YOUR INSTRUCTIONS: Copy out each line in the listing below where the word "that" appears.

DATA EXTRACTS:

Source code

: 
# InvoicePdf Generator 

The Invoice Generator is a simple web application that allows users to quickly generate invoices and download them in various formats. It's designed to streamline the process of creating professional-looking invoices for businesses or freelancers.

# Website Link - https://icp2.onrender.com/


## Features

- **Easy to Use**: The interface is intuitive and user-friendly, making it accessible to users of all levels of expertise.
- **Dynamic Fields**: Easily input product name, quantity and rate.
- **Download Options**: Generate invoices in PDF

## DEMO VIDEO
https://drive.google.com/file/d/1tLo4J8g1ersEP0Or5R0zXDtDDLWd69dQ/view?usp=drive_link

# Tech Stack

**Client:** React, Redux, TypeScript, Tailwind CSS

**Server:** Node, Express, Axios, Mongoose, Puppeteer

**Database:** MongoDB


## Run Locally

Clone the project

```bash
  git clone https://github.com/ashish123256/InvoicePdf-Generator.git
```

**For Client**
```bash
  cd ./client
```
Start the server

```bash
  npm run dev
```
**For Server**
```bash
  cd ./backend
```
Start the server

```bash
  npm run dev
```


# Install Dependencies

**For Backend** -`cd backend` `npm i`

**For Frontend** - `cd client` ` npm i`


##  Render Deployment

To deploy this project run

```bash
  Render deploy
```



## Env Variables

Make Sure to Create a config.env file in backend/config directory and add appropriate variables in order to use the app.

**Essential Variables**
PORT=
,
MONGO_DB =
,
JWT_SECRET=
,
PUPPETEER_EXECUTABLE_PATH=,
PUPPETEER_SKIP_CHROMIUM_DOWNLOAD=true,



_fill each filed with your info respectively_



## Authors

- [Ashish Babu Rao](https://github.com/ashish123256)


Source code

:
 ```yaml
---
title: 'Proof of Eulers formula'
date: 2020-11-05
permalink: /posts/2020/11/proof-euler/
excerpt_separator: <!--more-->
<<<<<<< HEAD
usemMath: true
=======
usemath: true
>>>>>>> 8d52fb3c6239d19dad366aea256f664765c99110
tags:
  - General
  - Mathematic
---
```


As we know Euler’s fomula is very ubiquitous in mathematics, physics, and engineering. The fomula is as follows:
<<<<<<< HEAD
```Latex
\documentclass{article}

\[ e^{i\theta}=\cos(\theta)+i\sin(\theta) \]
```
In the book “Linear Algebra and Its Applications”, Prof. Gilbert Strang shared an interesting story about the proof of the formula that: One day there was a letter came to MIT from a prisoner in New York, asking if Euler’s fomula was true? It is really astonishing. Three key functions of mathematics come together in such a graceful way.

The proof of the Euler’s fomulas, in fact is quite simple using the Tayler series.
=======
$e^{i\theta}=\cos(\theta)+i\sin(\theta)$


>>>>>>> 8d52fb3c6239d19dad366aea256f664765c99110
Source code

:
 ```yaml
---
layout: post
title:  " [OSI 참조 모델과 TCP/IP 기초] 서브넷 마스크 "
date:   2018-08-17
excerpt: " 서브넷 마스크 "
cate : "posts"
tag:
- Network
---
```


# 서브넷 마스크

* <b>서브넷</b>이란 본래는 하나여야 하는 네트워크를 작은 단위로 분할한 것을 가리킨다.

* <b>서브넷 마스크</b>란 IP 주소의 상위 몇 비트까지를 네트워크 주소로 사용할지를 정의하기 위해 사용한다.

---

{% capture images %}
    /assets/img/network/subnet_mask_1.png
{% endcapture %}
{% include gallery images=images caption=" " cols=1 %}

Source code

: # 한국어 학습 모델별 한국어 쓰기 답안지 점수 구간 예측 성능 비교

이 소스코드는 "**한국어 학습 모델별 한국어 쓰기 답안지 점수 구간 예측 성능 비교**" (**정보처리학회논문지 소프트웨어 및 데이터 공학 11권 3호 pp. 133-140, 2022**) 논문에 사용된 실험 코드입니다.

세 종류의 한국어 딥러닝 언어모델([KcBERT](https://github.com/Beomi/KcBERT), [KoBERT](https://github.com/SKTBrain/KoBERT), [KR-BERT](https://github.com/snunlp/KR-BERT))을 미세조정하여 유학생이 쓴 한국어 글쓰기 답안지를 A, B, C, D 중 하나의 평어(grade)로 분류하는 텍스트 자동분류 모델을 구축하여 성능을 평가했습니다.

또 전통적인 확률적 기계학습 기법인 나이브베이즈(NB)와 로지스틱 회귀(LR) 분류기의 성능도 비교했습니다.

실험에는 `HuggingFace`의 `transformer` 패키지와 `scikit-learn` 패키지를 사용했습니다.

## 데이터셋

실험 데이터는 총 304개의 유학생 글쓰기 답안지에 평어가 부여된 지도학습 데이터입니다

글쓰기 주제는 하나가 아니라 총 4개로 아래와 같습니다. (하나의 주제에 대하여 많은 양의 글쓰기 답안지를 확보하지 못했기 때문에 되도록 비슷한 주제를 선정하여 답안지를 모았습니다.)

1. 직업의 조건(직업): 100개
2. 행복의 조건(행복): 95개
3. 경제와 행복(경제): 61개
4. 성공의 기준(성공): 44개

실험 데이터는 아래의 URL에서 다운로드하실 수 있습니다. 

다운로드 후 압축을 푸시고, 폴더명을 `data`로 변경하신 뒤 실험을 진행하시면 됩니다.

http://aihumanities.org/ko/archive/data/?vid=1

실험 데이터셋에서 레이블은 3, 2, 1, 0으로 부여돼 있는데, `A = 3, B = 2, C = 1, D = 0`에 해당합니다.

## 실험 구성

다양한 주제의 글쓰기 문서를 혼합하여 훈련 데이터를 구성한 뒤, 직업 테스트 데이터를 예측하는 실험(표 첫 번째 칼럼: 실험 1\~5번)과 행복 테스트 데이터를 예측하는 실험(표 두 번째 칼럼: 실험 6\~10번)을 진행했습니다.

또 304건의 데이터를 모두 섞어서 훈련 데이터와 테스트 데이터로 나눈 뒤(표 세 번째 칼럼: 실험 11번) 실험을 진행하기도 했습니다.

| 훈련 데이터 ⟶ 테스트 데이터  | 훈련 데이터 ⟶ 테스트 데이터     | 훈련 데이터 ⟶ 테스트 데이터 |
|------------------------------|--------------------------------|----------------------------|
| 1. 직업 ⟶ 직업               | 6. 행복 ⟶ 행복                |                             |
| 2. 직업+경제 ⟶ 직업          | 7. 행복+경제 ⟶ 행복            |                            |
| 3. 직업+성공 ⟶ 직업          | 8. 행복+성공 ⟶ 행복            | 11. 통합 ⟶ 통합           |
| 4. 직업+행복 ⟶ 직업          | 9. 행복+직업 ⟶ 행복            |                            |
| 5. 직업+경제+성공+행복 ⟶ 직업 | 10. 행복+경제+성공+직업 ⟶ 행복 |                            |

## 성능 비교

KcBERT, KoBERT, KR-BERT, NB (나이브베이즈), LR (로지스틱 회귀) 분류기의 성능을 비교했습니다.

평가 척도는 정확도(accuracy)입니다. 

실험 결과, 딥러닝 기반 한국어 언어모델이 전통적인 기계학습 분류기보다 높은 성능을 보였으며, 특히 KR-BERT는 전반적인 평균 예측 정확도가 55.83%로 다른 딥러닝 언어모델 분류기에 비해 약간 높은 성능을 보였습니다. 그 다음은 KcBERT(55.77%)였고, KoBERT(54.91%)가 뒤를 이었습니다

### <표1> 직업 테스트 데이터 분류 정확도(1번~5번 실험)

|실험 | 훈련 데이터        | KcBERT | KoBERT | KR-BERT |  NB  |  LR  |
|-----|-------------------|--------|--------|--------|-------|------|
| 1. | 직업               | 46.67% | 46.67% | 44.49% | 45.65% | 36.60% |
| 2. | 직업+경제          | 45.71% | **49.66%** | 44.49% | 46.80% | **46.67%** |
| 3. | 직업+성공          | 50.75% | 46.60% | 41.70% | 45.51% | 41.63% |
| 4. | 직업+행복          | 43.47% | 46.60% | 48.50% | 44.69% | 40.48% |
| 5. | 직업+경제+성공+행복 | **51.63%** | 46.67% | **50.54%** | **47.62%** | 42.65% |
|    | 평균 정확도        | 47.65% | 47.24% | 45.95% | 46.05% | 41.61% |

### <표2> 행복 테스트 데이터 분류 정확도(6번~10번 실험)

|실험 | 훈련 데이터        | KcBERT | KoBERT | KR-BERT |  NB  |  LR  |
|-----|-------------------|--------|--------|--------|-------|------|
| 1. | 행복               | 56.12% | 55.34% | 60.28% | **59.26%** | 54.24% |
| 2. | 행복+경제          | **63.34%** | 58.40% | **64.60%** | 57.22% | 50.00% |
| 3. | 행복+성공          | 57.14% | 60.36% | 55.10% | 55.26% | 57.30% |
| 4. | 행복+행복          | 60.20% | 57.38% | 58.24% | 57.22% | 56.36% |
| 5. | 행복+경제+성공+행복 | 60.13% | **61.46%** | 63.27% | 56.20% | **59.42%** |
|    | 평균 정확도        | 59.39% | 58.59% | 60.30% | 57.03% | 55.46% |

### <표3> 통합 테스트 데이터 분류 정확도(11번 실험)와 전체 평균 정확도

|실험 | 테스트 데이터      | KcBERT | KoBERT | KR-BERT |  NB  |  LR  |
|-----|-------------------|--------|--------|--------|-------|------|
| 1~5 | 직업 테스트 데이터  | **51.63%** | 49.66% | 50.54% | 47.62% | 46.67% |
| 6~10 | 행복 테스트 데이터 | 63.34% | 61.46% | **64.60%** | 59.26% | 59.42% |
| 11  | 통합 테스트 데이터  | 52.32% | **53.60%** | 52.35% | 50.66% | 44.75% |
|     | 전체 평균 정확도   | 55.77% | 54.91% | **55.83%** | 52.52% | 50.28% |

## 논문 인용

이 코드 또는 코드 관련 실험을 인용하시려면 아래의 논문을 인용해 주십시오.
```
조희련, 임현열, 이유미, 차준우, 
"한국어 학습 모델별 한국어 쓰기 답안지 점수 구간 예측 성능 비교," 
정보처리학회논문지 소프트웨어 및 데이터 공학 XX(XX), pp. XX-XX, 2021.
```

RESULT FOR THIS TASK:
The Invoice Generator is a simple web application that allows users to quickly generate invoices and download them in various formats. It's designed to streamline the process of creating professional-looking invoices for businesses or freelancers.
In the book “Linear Algebra and Its Applications”, Prof. Gilbert Strang shared an interesting story about the proof of the formula that: One day there was a letter came to MIT from a prisoner in New York, asking if Euler’s fomula was true? It is really astonishing. Three key functions of mathematics come together in such a graceful way.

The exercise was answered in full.